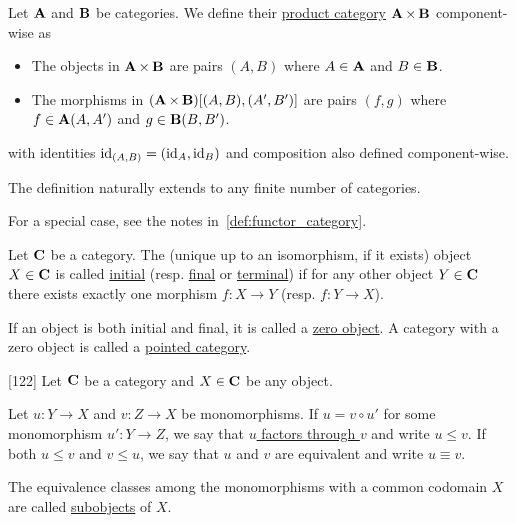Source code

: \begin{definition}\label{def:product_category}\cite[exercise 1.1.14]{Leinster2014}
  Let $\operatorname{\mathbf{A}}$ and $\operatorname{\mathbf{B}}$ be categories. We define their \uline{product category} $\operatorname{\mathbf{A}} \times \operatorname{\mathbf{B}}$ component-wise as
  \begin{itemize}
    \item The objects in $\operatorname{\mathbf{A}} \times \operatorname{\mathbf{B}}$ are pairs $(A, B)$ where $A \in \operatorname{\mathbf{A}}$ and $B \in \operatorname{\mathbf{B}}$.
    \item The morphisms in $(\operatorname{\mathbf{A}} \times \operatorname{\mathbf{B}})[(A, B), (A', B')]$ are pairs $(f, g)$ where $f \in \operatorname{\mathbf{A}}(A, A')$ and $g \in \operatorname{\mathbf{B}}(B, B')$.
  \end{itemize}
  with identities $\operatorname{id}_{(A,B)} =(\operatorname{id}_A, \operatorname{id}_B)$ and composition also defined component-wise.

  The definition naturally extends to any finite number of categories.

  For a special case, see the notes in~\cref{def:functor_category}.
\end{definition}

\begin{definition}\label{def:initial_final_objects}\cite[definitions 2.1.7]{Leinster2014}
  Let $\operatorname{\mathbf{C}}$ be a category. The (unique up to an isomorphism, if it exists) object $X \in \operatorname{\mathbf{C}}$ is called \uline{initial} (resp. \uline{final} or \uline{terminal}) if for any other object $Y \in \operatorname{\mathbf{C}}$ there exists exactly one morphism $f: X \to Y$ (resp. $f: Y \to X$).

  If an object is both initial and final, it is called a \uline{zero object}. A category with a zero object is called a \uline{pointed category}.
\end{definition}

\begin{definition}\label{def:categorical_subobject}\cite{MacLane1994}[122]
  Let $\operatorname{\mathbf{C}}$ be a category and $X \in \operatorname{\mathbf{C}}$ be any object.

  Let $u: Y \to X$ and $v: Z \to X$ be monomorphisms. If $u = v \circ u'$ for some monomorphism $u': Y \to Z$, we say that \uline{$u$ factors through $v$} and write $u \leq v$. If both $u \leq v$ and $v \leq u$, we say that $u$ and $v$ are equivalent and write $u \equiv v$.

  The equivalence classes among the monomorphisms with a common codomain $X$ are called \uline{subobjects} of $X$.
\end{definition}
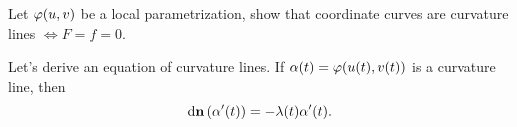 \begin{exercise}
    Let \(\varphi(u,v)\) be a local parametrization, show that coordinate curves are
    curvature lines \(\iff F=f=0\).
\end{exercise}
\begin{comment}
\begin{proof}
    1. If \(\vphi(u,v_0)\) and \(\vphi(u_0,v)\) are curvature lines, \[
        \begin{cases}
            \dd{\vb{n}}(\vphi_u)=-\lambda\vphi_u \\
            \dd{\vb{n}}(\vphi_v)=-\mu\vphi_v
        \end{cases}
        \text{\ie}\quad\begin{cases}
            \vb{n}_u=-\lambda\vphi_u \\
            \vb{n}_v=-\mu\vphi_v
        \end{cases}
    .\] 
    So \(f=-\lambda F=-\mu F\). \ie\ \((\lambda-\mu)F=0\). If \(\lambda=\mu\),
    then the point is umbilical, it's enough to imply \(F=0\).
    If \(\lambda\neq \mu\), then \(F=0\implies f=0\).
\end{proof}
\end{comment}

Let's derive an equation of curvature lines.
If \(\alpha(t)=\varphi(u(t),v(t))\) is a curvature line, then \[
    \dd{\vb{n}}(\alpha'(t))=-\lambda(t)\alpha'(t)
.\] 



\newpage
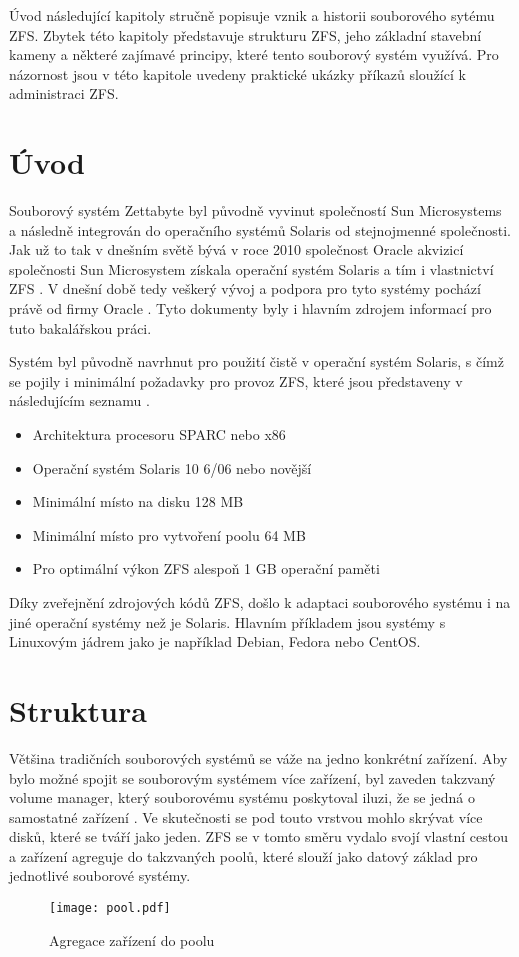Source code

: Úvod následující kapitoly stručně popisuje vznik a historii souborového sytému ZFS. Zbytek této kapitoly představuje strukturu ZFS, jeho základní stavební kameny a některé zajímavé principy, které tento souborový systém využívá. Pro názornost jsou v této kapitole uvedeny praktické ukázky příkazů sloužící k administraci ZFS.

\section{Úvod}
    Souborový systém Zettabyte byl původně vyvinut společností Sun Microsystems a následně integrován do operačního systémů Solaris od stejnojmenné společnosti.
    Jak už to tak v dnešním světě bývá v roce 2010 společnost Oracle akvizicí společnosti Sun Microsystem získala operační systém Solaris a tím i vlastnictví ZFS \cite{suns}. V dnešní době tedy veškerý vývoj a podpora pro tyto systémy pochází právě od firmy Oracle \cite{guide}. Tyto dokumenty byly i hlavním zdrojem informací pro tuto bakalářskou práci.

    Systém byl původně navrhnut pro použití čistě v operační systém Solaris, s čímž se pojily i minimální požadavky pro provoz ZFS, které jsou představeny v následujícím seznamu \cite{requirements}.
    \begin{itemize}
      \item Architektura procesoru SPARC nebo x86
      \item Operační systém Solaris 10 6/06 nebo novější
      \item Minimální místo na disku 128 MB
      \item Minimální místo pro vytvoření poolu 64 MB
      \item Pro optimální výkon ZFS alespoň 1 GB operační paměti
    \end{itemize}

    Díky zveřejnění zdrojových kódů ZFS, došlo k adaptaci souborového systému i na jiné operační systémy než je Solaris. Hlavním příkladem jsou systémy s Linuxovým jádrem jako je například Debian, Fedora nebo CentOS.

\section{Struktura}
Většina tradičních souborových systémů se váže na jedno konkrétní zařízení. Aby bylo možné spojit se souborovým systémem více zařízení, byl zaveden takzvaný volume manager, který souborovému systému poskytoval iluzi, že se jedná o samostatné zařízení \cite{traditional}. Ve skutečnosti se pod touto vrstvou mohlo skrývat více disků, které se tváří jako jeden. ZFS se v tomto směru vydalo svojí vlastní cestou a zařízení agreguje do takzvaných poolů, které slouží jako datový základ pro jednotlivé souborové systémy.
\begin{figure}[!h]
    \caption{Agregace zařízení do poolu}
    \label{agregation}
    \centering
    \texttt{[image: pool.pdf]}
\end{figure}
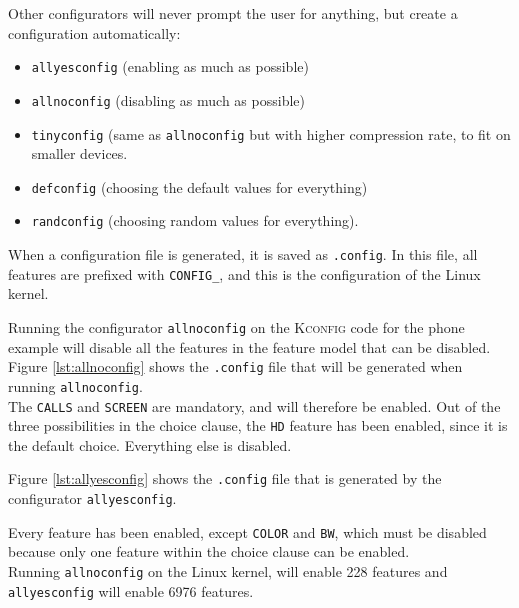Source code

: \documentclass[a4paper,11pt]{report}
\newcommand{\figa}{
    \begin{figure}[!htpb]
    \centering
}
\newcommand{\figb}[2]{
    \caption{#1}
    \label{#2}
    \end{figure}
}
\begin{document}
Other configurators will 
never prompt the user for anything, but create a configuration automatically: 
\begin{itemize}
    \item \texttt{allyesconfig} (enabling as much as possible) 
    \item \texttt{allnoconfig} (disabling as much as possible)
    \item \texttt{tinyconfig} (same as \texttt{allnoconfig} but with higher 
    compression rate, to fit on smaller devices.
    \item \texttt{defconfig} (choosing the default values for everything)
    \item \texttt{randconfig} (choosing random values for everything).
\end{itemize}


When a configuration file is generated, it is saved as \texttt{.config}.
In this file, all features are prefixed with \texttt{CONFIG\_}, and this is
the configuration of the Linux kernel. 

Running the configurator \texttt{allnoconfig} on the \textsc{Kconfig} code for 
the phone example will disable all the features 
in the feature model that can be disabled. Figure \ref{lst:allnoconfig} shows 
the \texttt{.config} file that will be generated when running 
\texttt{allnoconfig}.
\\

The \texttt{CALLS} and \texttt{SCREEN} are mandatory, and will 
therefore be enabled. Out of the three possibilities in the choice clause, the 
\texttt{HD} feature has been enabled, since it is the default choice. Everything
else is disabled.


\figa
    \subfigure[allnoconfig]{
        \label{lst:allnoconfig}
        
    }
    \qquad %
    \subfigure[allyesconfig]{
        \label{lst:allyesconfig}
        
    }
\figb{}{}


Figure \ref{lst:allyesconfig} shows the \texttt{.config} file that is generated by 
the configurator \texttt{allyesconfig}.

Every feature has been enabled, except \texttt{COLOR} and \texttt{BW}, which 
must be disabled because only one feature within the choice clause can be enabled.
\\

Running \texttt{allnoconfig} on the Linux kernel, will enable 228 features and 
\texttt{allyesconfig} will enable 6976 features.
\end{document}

--

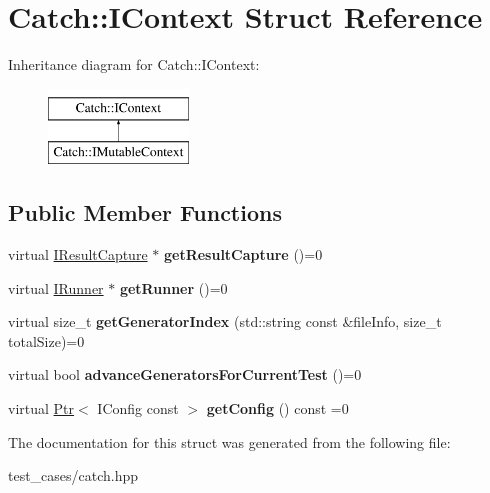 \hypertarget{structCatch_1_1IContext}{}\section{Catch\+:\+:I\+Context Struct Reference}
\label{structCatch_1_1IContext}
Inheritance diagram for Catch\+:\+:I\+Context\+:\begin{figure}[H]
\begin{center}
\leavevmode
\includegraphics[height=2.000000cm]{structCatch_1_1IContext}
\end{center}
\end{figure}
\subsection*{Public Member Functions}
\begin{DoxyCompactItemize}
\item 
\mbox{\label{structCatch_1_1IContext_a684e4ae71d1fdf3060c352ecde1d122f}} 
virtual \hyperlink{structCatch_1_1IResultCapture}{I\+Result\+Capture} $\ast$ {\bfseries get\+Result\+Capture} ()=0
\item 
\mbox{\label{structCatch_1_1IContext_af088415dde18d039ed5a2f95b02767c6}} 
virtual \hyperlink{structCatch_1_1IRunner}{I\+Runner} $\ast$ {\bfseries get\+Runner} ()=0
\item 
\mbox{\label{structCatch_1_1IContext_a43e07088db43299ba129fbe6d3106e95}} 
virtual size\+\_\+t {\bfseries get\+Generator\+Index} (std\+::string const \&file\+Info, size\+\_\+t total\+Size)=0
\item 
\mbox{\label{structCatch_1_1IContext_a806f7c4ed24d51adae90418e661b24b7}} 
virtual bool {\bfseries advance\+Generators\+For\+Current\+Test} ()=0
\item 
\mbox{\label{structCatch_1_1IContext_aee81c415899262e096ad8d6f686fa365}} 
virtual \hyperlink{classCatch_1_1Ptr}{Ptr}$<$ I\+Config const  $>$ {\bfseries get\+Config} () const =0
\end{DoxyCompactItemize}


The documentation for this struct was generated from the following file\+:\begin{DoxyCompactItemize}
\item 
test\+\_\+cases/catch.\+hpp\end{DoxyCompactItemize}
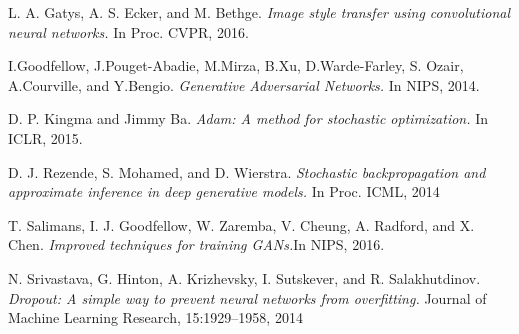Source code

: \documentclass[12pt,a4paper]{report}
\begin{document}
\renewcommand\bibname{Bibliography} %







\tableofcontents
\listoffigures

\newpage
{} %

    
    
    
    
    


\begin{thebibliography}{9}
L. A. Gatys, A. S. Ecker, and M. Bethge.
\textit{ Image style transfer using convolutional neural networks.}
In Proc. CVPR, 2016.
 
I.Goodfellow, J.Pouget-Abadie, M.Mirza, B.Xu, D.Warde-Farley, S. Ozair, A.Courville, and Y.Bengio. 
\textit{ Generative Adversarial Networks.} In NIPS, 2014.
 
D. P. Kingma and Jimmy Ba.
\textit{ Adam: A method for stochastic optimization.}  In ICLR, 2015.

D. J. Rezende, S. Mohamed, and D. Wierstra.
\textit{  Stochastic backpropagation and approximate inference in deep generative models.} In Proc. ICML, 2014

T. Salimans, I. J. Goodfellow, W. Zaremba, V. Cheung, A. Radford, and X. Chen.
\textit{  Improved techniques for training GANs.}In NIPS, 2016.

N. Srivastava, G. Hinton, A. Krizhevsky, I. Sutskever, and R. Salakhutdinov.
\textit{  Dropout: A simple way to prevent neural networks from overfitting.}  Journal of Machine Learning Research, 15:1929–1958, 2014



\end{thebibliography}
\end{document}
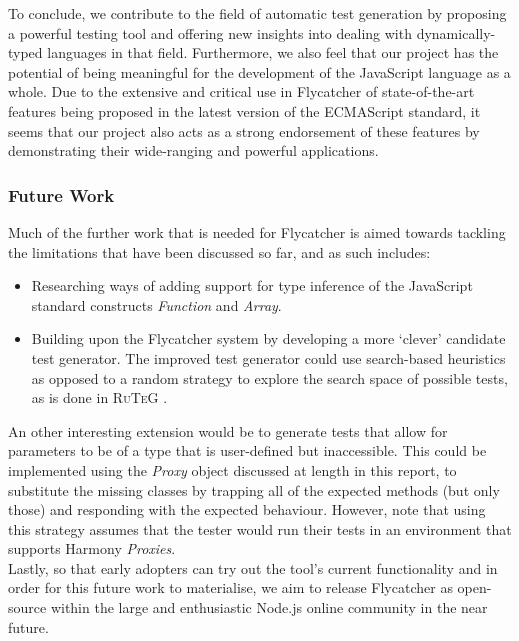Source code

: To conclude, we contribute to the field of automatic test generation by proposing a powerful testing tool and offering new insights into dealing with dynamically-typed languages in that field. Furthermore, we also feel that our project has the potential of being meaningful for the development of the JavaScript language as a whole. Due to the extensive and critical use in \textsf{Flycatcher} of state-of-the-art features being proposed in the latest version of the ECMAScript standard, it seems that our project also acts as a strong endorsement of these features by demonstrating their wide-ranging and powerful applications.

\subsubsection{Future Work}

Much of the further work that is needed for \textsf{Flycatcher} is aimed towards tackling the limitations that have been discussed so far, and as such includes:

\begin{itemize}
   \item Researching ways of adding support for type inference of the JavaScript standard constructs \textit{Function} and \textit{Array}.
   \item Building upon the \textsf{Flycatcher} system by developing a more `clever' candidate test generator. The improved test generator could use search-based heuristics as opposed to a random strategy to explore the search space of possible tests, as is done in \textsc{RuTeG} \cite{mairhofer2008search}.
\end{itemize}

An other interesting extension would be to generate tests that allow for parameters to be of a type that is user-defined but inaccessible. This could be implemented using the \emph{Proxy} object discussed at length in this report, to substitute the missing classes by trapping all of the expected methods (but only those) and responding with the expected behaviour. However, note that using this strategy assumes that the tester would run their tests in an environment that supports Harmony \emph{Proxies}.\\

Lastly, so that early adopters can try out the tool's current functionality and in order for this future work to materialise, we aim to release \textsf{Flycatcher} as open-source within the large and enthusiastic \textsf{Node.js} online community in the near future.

What you need to do:
Starting at the line above that contains "If \(\alpha(t)=\varphi(u(t),v(t))\) is", transcribe every line exactly through the line that contains "disku 128 MB", including that last one, and skip the pictures.

Solution for this exercise:
If \(\alpha(t)=\varphi(u(t),v(t))\) is a curvature line, then \[
    \dd{\vb{n}}(\alpha'(t))=-\lambda(t)\alpha'(t)
.\] 



\newpage
Source code

: Úvod následující kapitoly stručně popisuje vznik a historii souborového sytému ZFS. Zbytek této kapitoly představuje strukturu ZFS, jeho základní stavební kameny a některé zajímavé principy, které tento souborový systém využívá. Pro názornost jsou v této kapitole uvedeny praktické ukázky příkazů sloužící k administraci ZFS.

\section{Úvod}
    Souborový systém Zettabyte byl původně vyvinut společností Sun Microsystems a následně integrován do operačního systémů Solaris od stejnojmenné společnosti.
    Jak už to tak v dnešním světě bývá v roce 2010 společnost Oracle akvizicí společnosti Sun Microsystem získala operační systém Solaris a tím i vlastnictví ZFS \cite{suns}. V dnešní době tedy veškerý vývoj a podpora pro tyto systémy pochází právě od firmy Oracle \cite{guide}. Tyto dokumenty byly i hlavním zdrojem informací pro tuto bakalářskou práci.

    Systém byl původně navrhnut pro použití čistě v operační systém Solaris, s čímž se pojily i minimální požadavky pro provoz ZFS, které jsou představeny v následujícím seznamu \cite{requirements}.
    \begin{itemize}
      \item Architektura procesoru SPARC nebo x86
      \item Operační systém Solaris 10 6/06 nebo novější
      \item Minimální místo na disku 128 MB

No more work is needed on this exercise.